The next day comes with a sparkling light on all of the vegetation in front of the house. Everyone gets up to the sound of dishes clanging and a host of animals looking for their morning meals. The owners of the house have five cats, a one year old Heinz variety dog and an ancient parrot called Pamela Greenbird (who is actually a male).

Breakfast is filled with conversations about well they slept and a discussion about the activity of the day. This time it is a ride on the Blue Ridge Parkway to a craft house. The house is run by the state parks department and is filled with very high end items from metal to wood to glass. Most of the things are priced higher than one might find in an upscale store in New York. Very few purchases are made, even though all six can afford to buy up the place.

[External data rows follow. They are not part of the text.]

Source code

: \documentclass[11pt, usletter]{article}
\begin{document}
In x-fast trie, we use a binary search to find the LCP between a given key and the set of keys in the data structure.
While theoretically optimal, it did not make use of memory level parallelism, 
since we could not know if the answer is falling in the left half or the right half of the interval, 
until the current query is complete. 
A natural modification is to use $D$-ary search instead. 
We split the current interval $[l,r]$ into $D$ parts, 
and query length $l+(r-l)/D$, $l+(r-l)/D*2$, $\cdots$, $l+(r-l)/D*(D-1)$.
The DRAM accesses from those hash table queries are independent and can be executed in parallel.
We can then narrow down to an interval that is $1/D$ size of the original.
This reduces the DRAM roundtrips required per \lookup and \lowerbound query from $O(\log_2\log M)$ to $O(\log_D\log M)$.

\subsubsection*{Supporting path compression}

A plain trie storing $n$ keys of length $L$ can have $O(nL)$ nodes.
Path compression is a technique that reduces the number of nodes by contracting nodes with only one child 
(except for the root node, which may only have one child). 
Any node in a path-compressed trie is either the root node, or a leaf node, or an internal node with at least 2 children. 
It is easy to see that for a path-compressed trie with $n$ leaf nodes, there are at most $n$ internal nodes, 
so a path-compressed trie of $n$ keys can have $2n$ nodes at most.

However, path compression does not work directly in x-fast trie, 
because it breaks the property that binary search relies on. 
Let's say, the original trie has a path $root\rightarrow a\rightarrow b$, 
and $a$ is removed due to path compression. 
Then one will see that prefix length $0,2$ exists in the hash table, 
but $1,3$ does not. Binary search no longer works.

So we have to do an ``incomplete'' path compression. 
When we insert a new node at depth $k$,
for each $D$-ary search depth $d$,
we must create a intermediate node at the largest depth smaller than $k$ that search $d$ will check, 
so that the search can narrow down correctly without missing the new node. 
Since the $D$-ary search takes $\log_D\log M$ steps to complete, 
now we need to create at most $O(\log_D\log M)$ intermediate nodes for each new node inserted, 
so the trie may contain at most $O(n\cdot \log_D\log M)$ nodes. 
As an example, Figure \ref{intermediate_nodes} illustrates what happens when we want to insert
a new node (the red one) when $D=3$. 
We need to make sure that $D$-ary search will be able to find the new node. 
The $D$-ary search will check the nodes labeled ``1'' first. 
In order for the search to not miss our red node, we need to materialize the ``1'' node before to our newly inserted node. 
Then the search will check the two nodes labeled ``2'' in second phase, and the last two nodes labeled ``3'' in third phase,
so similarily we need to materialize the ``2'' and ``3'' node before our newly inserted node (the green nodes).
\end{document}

Once again the troop drives back to the mountain top home. The ride up the mountain is done in either first or second gear. The Town and Country van screams at the weight of six people. Party time begins as soon as they enter the door. All six wind up on the deck overlooking a beautiful forest. They imbibe once again and solve most of the world’s problems in a few short hours.

The next day sees is a short trek into town to see the Thomas Wolfe house. The film and the tour of the rooming house owned by Wolfe’s mother is a sobering affair. It is a display of the early part of the 1900’s. Wolfe died when he was 38 in 1938, the year that two of the friends were born. An attempt is made to do a little walking in town. It does not pan out.

The final evening together is a review of all that has happened over the past two days. One of the couples, whose experiences with foster children, has been laudatory, tries to help a seventeen year old girl to extricate herself from her discombobulated family. They want to take her in, send her to school, and have her infirmities fixed. The believe that Children Services in their state will help them do that. The other two couples listen in amazement to the things that had to get done to get this young lady some help.

One of couples has a daughter living nearby. The invite her and her daughter to dinner. It does not work out. The other two couples are sad. The culmination of the get together is the memory of the mother of two of the people, like the two on Friends, whose impact on all six people was vast. They all smile when they talk of her and are reminded that her tombstone says, “Power without Control” is nothing.